The £15m purchase of Allen was certainly less of a risk than many first feared and he’s misplaced just six of his 114 attempted passes so far in his two league outings at his new club – in short, he’s been absolutely superb, which given that he’s familiar with the system and his role in it, should come as no surprise.
But attempting to copy Barcelona’s style, as Jose Enrique has claimed, which Allen at the heart of it seems like a foolish thing to try and attempt. Their squad and Liverpool’s squad are absolutely poles apart in terms of quality, while the majority of players plying their trade at the Camp Nou have been indoctrinated into such a style from a very young age, not taught it well into their careers.
Perhaps the Spanish left-back has merely fallen into the trap of comparing every side that passes the ball with Barcelona, which seems an overly simplistic thing to do, as each side has their own different ways of penetration to make all the passing worthwhile. The phrase tiki-taka is one that’s often bandied about, but very few teams actually play with it and judging by Liverpool’s performances so far, they aren’t one of them.
There’s also the fact that no club in British football has ever been successful with a style of play that focuses solely on retaining possession as a means of not only attack, but defence – it doesn’t quite suit the culture of the league that we’re in.
Swansea’s demolition of West Ham last weekend showed that passing football is far more transferable than long-ball football over the course of a 38-game season and to a higher level with better players, but the likes of Manchester United, Chelsea and Manchester City have built their successes in recent years on the ability to do a bit of the ugly stuff as well as the tidy triangles often praised to the high heavens.
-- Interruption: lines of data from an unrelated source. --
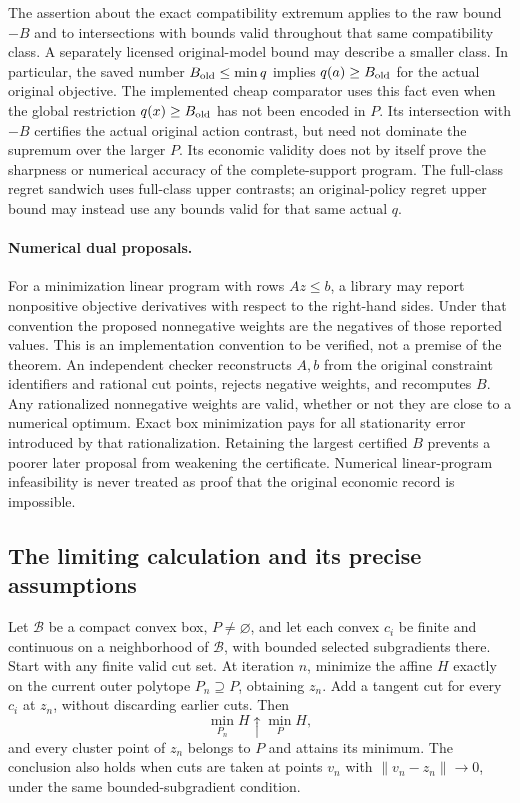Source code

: The assertion about the exact compatibility extremum applies to the
raw bound $-B$ and to intersections with bounds valid throughout that
same compatibility class. A separately licensed original-model bound
may describe a smaller class. In particular, the saved number
$B_{\rm old}\le\min q$ implies $q(a)\ge B_{\rm old}$ for the
actual original objective. The implemented cheap comparator uses this
fact even when the global restriction $q(x)\ge B_{\rm old}$ has
not been encoded in $P$. Its intersection with $-B$ certifies the
actual original action contrast, but need not dominate the supremum
over the larger $P$. Its economic validity does not by itself prove
the sharpness or numerical accuracy of the complete-support program.
The full-class regret sandwich uses full-class upper contrasts;
an original-policy regret upper bound may instead use any bounds
valid for that same actual $q$.

\paragraph{Numerical dual proposals.}
For a minimization linear program with rows $Az\le b$, a library may
report nonpositive objective derivatives with respect to the right-hand
sides. Under that convention the proposed nonnegative weights are
the negatives of those reported values. This is an implementation
convention to be verified, not a premise of the theorem. An independent
checker reconstructs $A,b$ from the original constraint identifiers
and rational cut points, rejects negative weights, and recomputes $B$.
Any rationalized nonnegative weights are valid, whether or not they
are close to a numerical optimum. Exact box minimization pays for all
stationarity error introduced by that rationalization. Retaining the
largest certified $B$ prevents a poorer later proposal from weakening
the certificate. Numerical linear-program infeasibility is never
treated as proof that the original economic record is impossible.

\subsection{The limiting calculation and its precise assumptions}

\begin{proposition}
\label{prop:outerlimit126}
Let $\mathcal B$ be a compact convex box, $P\ne\varnothing$, and
let each convex $c_i$ be finite and continuous on a neighborhood of
$\mathcal B$, with bounded selected subgradients there. Start with
any finite valid cut set. At iteration $n$, minimize the affine
$H$ exactly on the current outer polytope $P_n\supseteq P$,
obtaining $z_n$. Add a tangent cut for every $c_i$ at $z_n$,
without discarding earlier cuts. Then
\[
 \min_{P_n}H\uparrow\min_PH,
\]
and every cluster point of $z_n$ belongs to $P$ and attains its
minimum. The conclusion also holds when cuts are taken at points
$v_n$ with $\|v_n-z_n\|\to0$, under the same bounded-subgradient
condition.
\end{proposition}

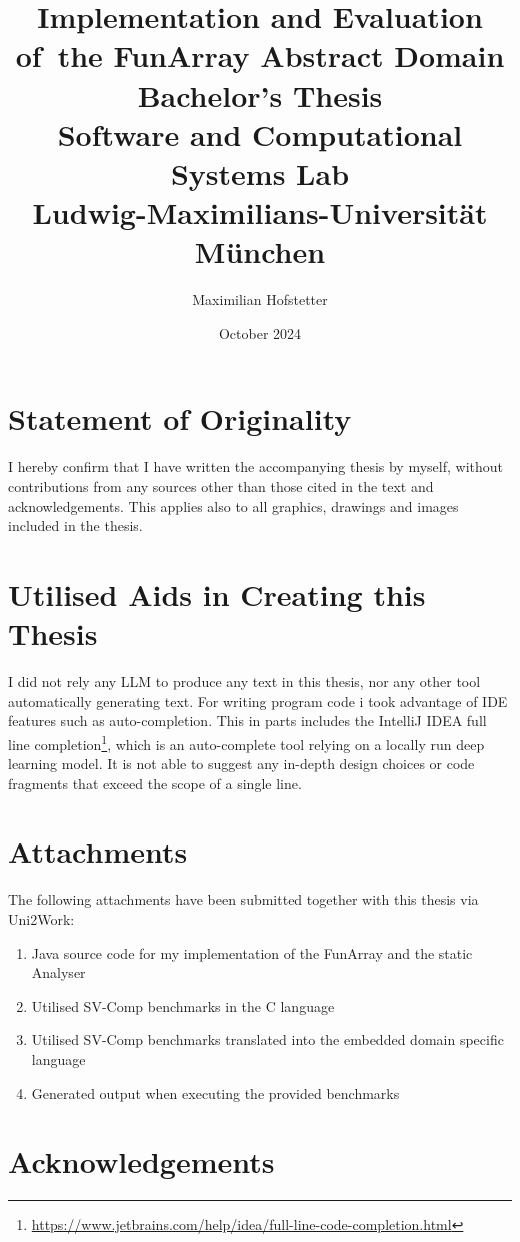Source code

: \documentclass{report}
\title{\Huge{}Implementation and Evaluation of~the FunArray Abstract Domain\\[1em]\large{}Bachelor's Thesis\\[1em]Software and Computational Systems Lab\\Ludwig-Maximilians-Universit\"at M\"unchen}
\date{October 2024}
\author{Maximilian Hofstetter}
\begin{document}
\maketitle

\section*{Statement of Originality}
\thispagestyle{empty}
I hereby confirm that I have written the accompanying thesis by myself, without contributions from any sources other than those cited in the text and acknowledgements. This applies also to all graphics, drawings and images included in the thesis.

\section*{Utilised Aids in Creating this Thesis}

I did not rely any LLM to produce any text in this thesis, nor any other tool automatically generating text. For writing program code i took advantage of IDE features such as auto-completion. This in parts includes the IntelliJ IDEA full line completion\footnote{\url{https://www.jetbrains.com/help/idea/full-line-code-completion.html}}, which is an auto-complete tool relying on a locally run deep learning model. It is not able to suggest any in-depth design choices or code fragments that exceed the scope of a single line.

\section*{Attachments}

The following attachments have been submitted together with this thesis via Uni2Work:

\begin{enumerate}
	\item Java source code for my implementation of the FunArray and the static Analyser
	\item Utilised SV-Comp benchmarks in the C language
	\item Utilised SV-Comp benchmarks translated into the embedded domain specific language
	\item Generated output when executing the provided benchmarks
\end{enumerate}

\section*{Acknowledgements}
\end{document}
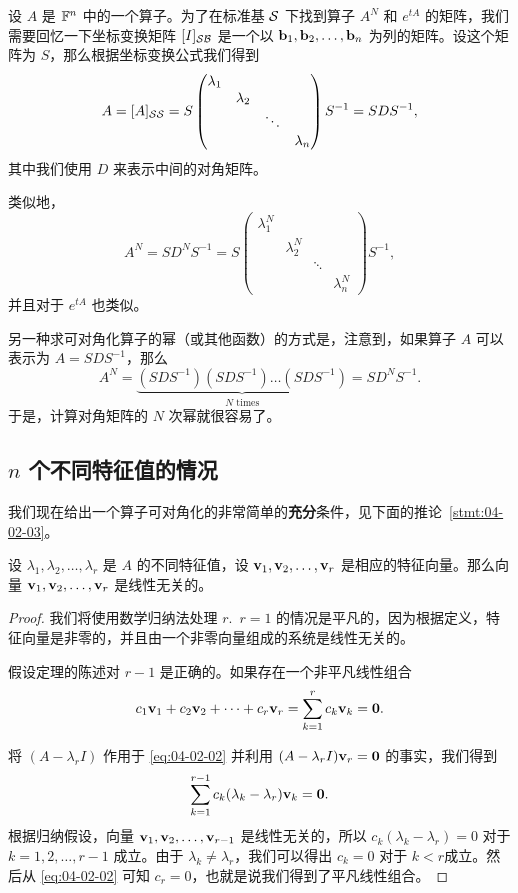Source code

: 设 $A$ 是 $\FF^n$ 中的一个算子。为了在标准基 $\SSS$ 下找到算子 $A^N$ 和 $e^{tA}$ 的矩阵，我们需要回忆一下坐标变换矩阵 $[I]_{\SSS\B}$ 是一个以 $\bb_1, \bb_2, \dots, \bb_n$ 为列的矩阵。设这个矩阵为 $S$，那么根据坐标变换公式我们得到
$$A = [A]_{\SSS\SSS} = S \begin{pmatrix} \lambda_1 & & & \\ & \lambda_2 & & \\ & & \ddots & \\ & & & \lambda_n \end{pmatrix} S^{-1} = SDS^{-1},$$
其中我们使用 $D$ 来表示中间的对角矩阵。

类似地，$$A^N = SD^N S^{-1} = S \begin{pmatrix} \lambda_1^N & & & \\ & \lambda_2^N & & \\ & & \ddots & \\ & & & \lambda_n^N \end{pmatrix} S^{-1},$$
并且对于 $e^{tA}$ 也类似。

另一种求可对角化算子的幂（或其他函数）的方式是，注意到，如果算子 $A$ 可以表示为 $A = SDS^{-1}$，那么
$$A^N = \underset{N \text{ times} }{\underbrace{(SDS^{-1})(SDS^{-1})\dots(SDS^{-1})} }= SD^N S^{-1}.$$
于是，计算对角矩阵的 $N$ 次幂就很容易了。

\subsection{\texorpdfstring{$n$ 个不同特征值的情况}{n 个不同特征值的情况}}\label{sec:04-02-03}

我们现在给出一个算子可对角化的非常简单的\textbf{充分}条件，见下面的推论~\ref{stmt:04-02-03}。

\begin{theorem}\label{stmt:04-02-02} 设 $\lambda_1, \lambda_2, \dots, \lambda_r$ 是 $A$ 的不同特征值，设 $\vv_1, \vv_2, \dots, \vv_r$ 是相应的特征向量。那么向量 $\vv_1, \vv_2, \dots, \vv_r$ 是线性无关的。\end{theorem}

\begin{proof}我们将使用数学归纳法处理 $r$.~$r=1$ 的情况是平凡的，因为根据定义，特征向量是非零的，并且由一个非零向量组成的系统是线性无关的。

假设定理的陈述对 $r-1$ 是正确的。如果存在一个非平凡线性组合
\begin{equation}\label{eq:04-02-02}
c_1 \vv_1 + c_2 \vv_2 + \dots + c_r \vv_r = \sum_{k=1}^r c_k \vv_k = \oo.
\end{equation}

将 $(A - \lambda_r I)$ 作用于 \eqref{eq:04-02-02} 并利用 $(A - \lambda_r I)\vv_r = \oo$ 的事实，我们得到
$$\sum_{k=1}^{r-1} c_k (\lambda_k - \lambda_r) \vv_k = \oo.$$
根据归纳假设，向量 $\vv_1, \vv_2, \dots, \vv_{r-1}$ 是线性无关的，所以 $c_k(\lambda_k - \lambda_r) = 0$ 对于 $k=1, 2, \dots, r-1$ 成立。由于 $\lambda_k \neq \lambda_r$，我们可以得出 $c_k = 0$ 对于 $k < r$成立。然后从 \eqref{eq:04-02-02} 可知 $c_r = 0$，也就是说我们得到了平凡线性组合。\end{proof}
It’s a massive gamble, an experiment of sorts, but in the theme of the new at Anfield this season, it’s something borrowed, not blue which appears to be the in-vogue thing. Attempting to copy Barcelona is futile; having a footballing philosophy is fine and principles by which you want to abide by, but you must put your own stamp on it, otherwise you’re in danger of losing your own identity as a club along the way.